I was wandering: can we or should we merge stylesheet into formatting?

formatting has more instances, but the term covers a more broad domain while stylesheet is more focused on styles and their storing in stylesheets. Keeping both might be redundant, but I can also see why stylesheet is still in existence as it covers a more specific area.

@IstvánZachar I think it makes sense to keep stylesheet as a separate tag. it's a somewhat obscure area of mathematica (at least for me and, apparently, for many others too). one would ask different questions about stylesheets than about eg "how do I display equations"

I wouldn't merge them. 'formatting' contains 'stylesheet', but 'stylesheet' contains clear additional information, so it's valuable.

I'd only merge in cases where two tags are either synonyms, or one of them is so exceedingly rare that it's not worth keeping. THis is not the case for 'stylesheet'.

Ok, in the meantime I got to this conclusion too. Both are valid, and different in some sense. So I now try to make the tag descriptions a bit more diverged, please feel free to correct my modifications.

Have any of you ever constructed a Kalman filter in Mathematica (or know about someone who did)?

@IstvánZachar wolfram.com/mathematica/new-in-8/…

What I really need is an implementation which is transparent. The built-in KalmanEstimator is a black box.

Aren't Kalman filters always a mysterious black box?

This isn't helpful, but sorry I couldn't resist :(

Opacity[KalmanEstimator[ss,{w,v}] ,0.01]

lol

Victory! I have written the longest-running FullSimplify[] in the world

What do I win?

A patience badge ?

haha

Or a dunce cap. We'll see

In the spirit of SE I vote you get the badge :)

that would be fun to explain to everybody who saw it :)

@ColinK congrats for running a decent, stable OS on your computer

Nonsense. My OS is made of tinker-toys and sadness

Actually if I did run this on our linux machine I'd have access to more CPU cores, that might be helpful. Does FullSimplify[] parallelize well?

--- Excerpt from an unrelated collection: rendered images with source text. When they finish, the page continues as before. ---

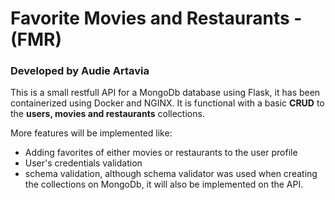 # Favorite Movies and Restaurants - (FMR)
### Developed by Audie Artavia

This is a small restfull API for a MongoDb database using Flask, it has been containerized using Docker and NGINX.
It is functional with a basic **CRUD** to the **users, movies and restaurants** collections.

More features will be implemented like:
 - Adding favorites of either movies or restaurants to the user profile
 - User's credentials validation
 - schema validation, although schema validator was used when creating the collections on MongoDb, it will also be implemented on the API.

@ColinK FullSimplify tries every damn thing known to it

You might want to control it, else you'll be disappointed after 2 days

Yeah I know. I'm sort of abusing it to achieve a particular goal

I've got this complexity function that you'll probably laugh at

although TimeConstrained is probably a good idea

@RM The guy teaching us Mathematica when I was an undergraduate was dead set against FullSimplify. He made us use things like Together and Expand to simplify our expression.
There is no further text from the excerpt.